Political legitimacy and 'democratic culture'

All forms of government depend on their political legitimacy, that is, their acceptance by the population. Without that, they are little more than a party in a civil war, since their decisions and policies will be resisted, probably by force. Apart from those with anti-statist objections, such as anarchists and libertarians, most people are prepared to accept that governments (as such) are necessary. Failure of political legitimacy in modern states is usually related to separatism and ethnic or religious conflicts, rather than political differences. However there are historical examples, notably the Spanish Civil War, where the population split along political lines.

In a democracy, a high degree of political legitimacy is necessary, because the electoral process periodically divides the population into 'winners' and 'losers'. A successful democratic political culture implies that the losing parties and their supporters accept the judgment of the voters, and allow for the peaceful transfer of power - the concept of a "loyal opposition". Ideally political competitors may disagree, but acknowledge the other side's legitimate role, and ideally society encourages tolerance and civility in public debate. This form of political legitimacy implies that all sides share common fundamental values. Voters must know that the new government will not introduce policies they find totally abhorrent. Shared values, rather than democracy as such, guarantee that.

Free elections alone are not sufficient for a country to become a true democracy; the culture of the country's political institutions and civil service must also change. This is an especially difficult cultural shift to achieve in nations where transitions of power have historically taken place through violence.

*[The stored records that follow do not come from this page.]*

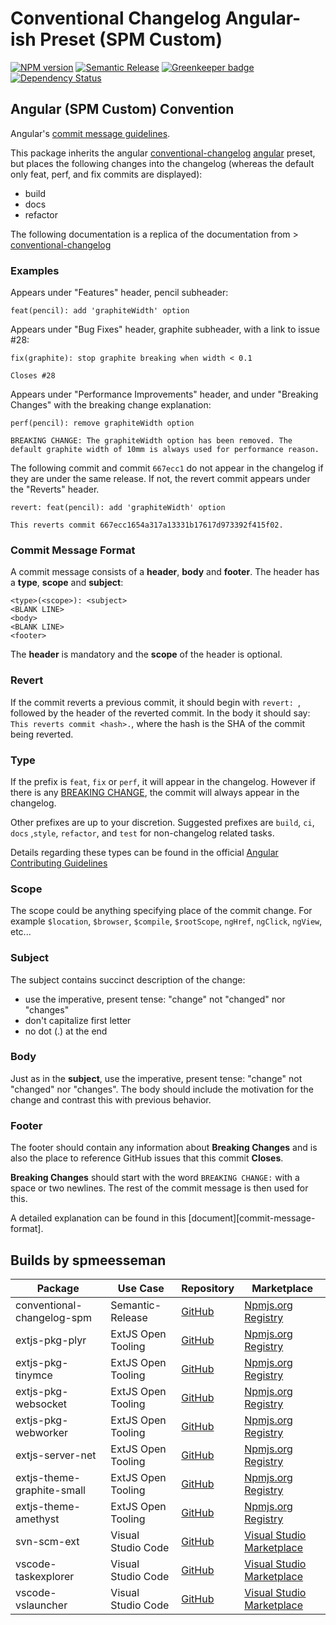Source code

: # Conventional Changelog Angular-ish Preset (SPM Custom)


[![NPM version](https://badge.fury.io/js/conventional-changelog-spm.svg)](https://npmjs.org/package/conventional-changelog-spm) [![Semantic Release](https://img.shields.io/badge/%20%20%F0%9F%93%A6%F0%9F%9A%80-semantic--release-e10079.svg)](https://github.com/semantic-release/semantic-release) [![Greenkeeper badge](https://badges.greenkeeper.io/spmeesseman/conventional-changelog-spm.svg)](https://greenkeeper.io/) [![Dependency Status](https://david-dm.org/spmeesseman/conventional-changelog-spm/dev-status.svg)](https://david-dm.org/spmeesseman/conventional-changelog-spm?type=dev)

## Angular (SPM Custom) Convention

Angular's [commit message guidelines](https://github.com/spm/spm/blob/master/CONTRIBUTING.md#commit).

This package inherits the angular [conventional-changelog](https://github.com/ajoslin/conventional-changelog) [angular](https://github.com/angular/angular) preset, but places the following changes into the changelog (whereas the default only feat, perf, and fix commits are displayed):

* build
* docs
* refactor

The following documentation is a replica of the documentation from > [conventional-changelog](https://github.com/ajoslin/conventional-changelog)

### Examples

Appears under "Features" header, pencil subheader:

```
feat(pencil): add 'graphiteWidth' option
```

Appears under "Bug Fixes" header, graphite subheader, with a link to issue #28:

```
fix(graphite): stop graphite breaking when width < 0.1

Closes #28
```

Appears under "Performance Improvements" header, and under "Breaking Changes" with the breaking change explanation:

```
perf(pencil): remove graphiteWidth option

BREAKING CHANGE: The graphiteWidth option has been removed. The default graphite width of 10mm is always used for performance reason.
```

The following commit and commit `667ecc1` do not appear in the changelog if they are under the same release. If not, the revert commit appears under the "Reverts" header.

```
revert: feat(pencil): add 'graphiteWidth' option

This reverts commit 667ecc1654a317a13331b17617d973392f415f02.
```

### Commit Message Format

A commit message consists of a **header**, **body** and **footer**.  The header has a **type**, **scope** and **subject**:

```
<type>(<scope>): <subject>
<BLANK LINE>
<body>
<BLANK LINE>
<footer>
```

The **header** is mandatory and the **scope** of the header is optional.

### Revert

If the commit reverts a previous commit, it should begin with `revert: `, followed by the header of the reverted commit. In the body it should say: `This reverts commit <hash>.`, where the hash is the SHA of the commit being reverted.

### Type

If the prefix is `feat`, `fix` or `perf`, it will appear in the changelog. However if there is any [BREAKING CHANGE](#footer), the commit will always appear in the changelog.

Other prefixes are up to your discretion. Suggested prefixes are `build`, `ci`, `docs` ,`style`, `refactor`, and `test` for non-changelog related tasks.

Details regarding these types can be found in the official [Angular Contributing Guidelines](https://github.com/spm/spm/blob/master/CONTRIBUTING.md#type)

### Scope

The scope could be anything specifying place of the commit change. For example `$location`,
`$browser`, `$compile`, `$rootScope`, `ngHref`, `ngClick`, `ngView`, etc...

### Subject

The subject contains succinct description of the change:

* use the imperative, present tense: "change" not "changed" nor "changes"
* don't capitalize first letter
* no dot (.) at the end

### Body

Just as in the **subject**, use the imperative, present tense: "change" not "changed" nor "changes".
The body should include the motivation for the change and contrast this with previous behavior.

### Footer

The footer should contain any information about **Breaking Changes** and is also the place to
reference GitHub issues that this commit **Closes**.

**Breaking Changes** should start with the word `BREAKING CHANGE:` with a space or two newlines. The rest of the commit message is then used for this.

A detailed explanation can be found in this [document][commit-message-format].

## Builds by spmeesseman

|Package|Use Case|Repository|Marketplace|
|-|-|-|-|
|conventional-changelog-spm|Semantic-Release|[GitHub](https://github.com/spmeesseman/conventional-changelog-spm)|[Npmjs.org Registry](https://www.npmjs.com/package/conventional-changelog-spm)|
|extjs-pkg-plyr|ExtJS Open Tooling|[GitHub](https://github.com/spmeesseman/extjs-pkg-plyr)|[Npmjs.org Registry](https://www.npmjs.com/package/extjs-pkg-plyr)|
|extjs-pkg-tinymce|ExtJS Open Tooling|[GitHub](https://github.com/spmeesseman/extjs-pkg-tinymce)|[Npmjs.org Registry](https://www.npmjs.com/package/extjs-pkg-tinymce)|
|extjs-pkg-websocket|ExtJS Open Tooling|[GitHub](https://github.com/spmeesseman/extjs-pkg-websocket)|[Npmjs.org Registry](https://www.npmjs.com/package/extjs-pkg-websocket)|
|extjs-pkg-webworker|ExtJS Open Tooling|[GitHub](https://github.com/spmeesseman/extjs-pkg-webworker)|[Npmjs.org Registry](https://www.npmjs.com/package/extjs-pkg-webworker)|
|extjs-server-net|ExtJS Open Tooling|[GitHub](https://github.com/spmeesseman/extjs-server-net)|[Npmjs.org Registry](https://www.npmjs.com/package/extjs-server-net)|
|extjs-theme-graphite-small|ExtJS Open Tooling|[GitHub](https://github.com/spmeesseman/extjs-theme-graphite-small)|[Npmjs.org Registry](https://www.npmjs.com/package/extjs-theme-graphite-small)|
|extjs-theme-amethyst|ExtJS Open Tooling|[GitHub](https://github.com/spmeesseman/extjs-theme-amethyst)|[Npmjs.org Registry](https://www.npmjs.com/package/extjs-theme-amethyst)|
|svn-scm-ext|Visual Studio Code|[GitHub](https://github.com/spmeesseman/svn-scm-ext)|[Visual Studio Marketplace](https://marketplace.visualstudio.com/itemdetails?itemName=spmeesseman.svn-scm-ext)|
|vscode-taskexplorer|Visual Studio Code|[GitHub](https://github.com/spmeesseman/vscode-taskexplorer)|[Visual Studio Marketplace](https://marketplace.visualstudio.com/itemdetails?itemName=spmeesseman.vscode-taskexplorer)|
|vscode-vslauncher|Visual Studio Code|[GitHub](https://github.com/spmeesseman/vscode-vslauncher)|[Visual Studio Marketplace](https://marketplace.visualstudio.com/itemdetails?itemName=spmeesseman.vscode-vslauncher)|
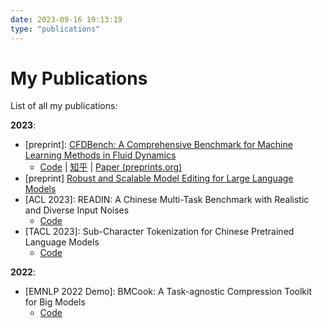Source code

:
 ```yaml
---
date: 2023-09-16 19:13:19
type: "publications"
---
```

# My Publications

List of all my publications:

**2023**:

- [preprint]: [CFDBench: A Comprehensive Benchmark for Machine Learning Methods in Fluid Dynamics](/2023/09/16/CFDBench/)
    - [Code](https://www.github.com/luo-yining/CFDBench) | [知乎](https://zhuanlan.zhihu.com/p/656033757) | [Paper (preprints.org)](https://www.preprints.org/manuscript/202309.1550/v1)
- [preprint] [Robust and Scalable Model Editing for Large Language Models](/2023/09/14/EREN/)
- [ACL 2023]: READIN: A Chinese Multi-Task Benchmark with Realistic and Diverse Input Noises
    - [Code](https://www.github.com/THUNLP/READIN)
- [TACL 2023]: Sub-Character Tokenization for Chinese Pretrained Language Models
    - [Code](https://www.github.com/THUNLP/SubCharTokenization)

**2022**:

- [EMNLP 2022 Demo]: BMCook: A Task-agnostic Compression Toolkit for Big Models
    - [Code](https://www.github.com/OpenBMB/BMCook)
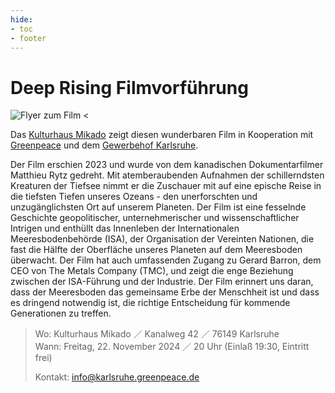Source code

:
 ```yaml
---
hide:
- toc
- footer
---
```


# Deep Rising Filmvorführung

![Flyer zum Film <](https://gewerbehof-karlsruhe.de/img/DeepRising300.png)

Das [Kulturhaus Mikado](https://mikadokultur.de/) zeigt diesen wunderbaren Film in Kooperation mit [Greenpeace](https://greenwire.greenpeace.de/greenpeace-karlsruhe/about) und dem [Gewerbehof Karlsruhe](https://gewerbehof-karlsruhe.de).

Der Film erschien 2023 und wurde von dem kanadischen Dokumentarfilmer Matthieu Rytz gedreht. Mit atemberaubenden Aufnahmen der schillerndsten Kreaturen der Tiefsee nimmt er die Zuschauer mit auf eine epische Reise in die tiefsten Tiefen unseres Ozeans - den unerforschten und unzugänglichsten Ort auf unserem Planeten.
Der Film ist eine fesselnde Geschichte geopolitischer, unternehmerischer und wissenschaftlicher Intrigen und enthüllt das Innenleben der Internationalen Meeresbodenbehörde (ISA), der Organisation der Vereinten Nationen, die fast die Hälfte der Oberfläche unseres Planeten auf dem Meeresboden überwacht. Der Film hat auch umfassenden Zugang zu Gerard Barron, dem CEO von The Metals Company (TMC), und zeigt die enge Beziehung zwischen der ISA-Führung und der Industrie.
Der Film erinnert uns daran, dass der Meeresboden das gemeinsame Erbe der Menschheit ist und dass es dringend notwendig ist, die richtige Entscheidung für kommende Generationen zu treffen.





> Wo: Kulturhaus Mikado ／ Kanalweg 42 ／ 76149 Karlsruhe  
> Wann: Freitag, 22. November 2024 ／ 20 Uhr  (Einlaß 19:30, Eintritt frei)
> 
> Kontakt: info@karlsruhe.greenpeace.de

There are various examples (i.e., Revolutionary France, modern Uganda and Iran) of countries that were able to sustain democracy only in limited form until wider cultural changes occurred to allow true majority rule.

Liberal democracy

For more details on this topic, see Liberal democracy.

In common usage, democracy is often understood to be the same as liberal democracy. The minimal characteristics of democracy (listed above) are not generally considered to make a democracy 'liberal'. In practice, the term now denotes a collection of defining criteria, some of which are unrelated to each other. They are sometimes presented as a list of demands, to be fulfilled during a democratisation process. Note that many liberal democracies have emergency powers which can make them temporarily less liberal, if applied (by the executive, parliament, or via referenda).

Liberal democracy is, strictly speaking, a form of representative democracy where the political power of the government is moderated by a constitution which protects the rights and freedoms of individuals and minorities (also called constitutional liberalism). The constitution therefore places constraints on the extent to which the will of the majority can be exercised. Usually, the executive and parliament are constitutionally subject to the rule of law, but some liberal democracies allow no judicial review of constitutionality. Theorists consider these to be the most important 'liberal' element of liberal democracy, but the term is widely used for other elements. In any case, institutional protection for specific minority rights limits the democratic power of the majority, on those specific issues, and can not in itself resolve a conflict between the two groups. Democracies without protection of minority rights are now often called illiberal democracies.

Liberal democracy is sometimes the de facto form of government, while other forms are technically the case; for example, Canada has a monarchy, but is in fact ruled by a democratically elected Parliament. In the United Kingdom, the sovereign is the hereditary monarch, but the de facto (legislative) sovereign is the people, via their elected representatives in Parliament, hence a democracy.

Preconditions and structure

Although they are not a system of government as such, it is now common to include aspects of society among the defining criteria of a liberal democracy. The presence of a middle class, and a broad and flourishing civil society are often seen as pre-conditions for liberal democracy.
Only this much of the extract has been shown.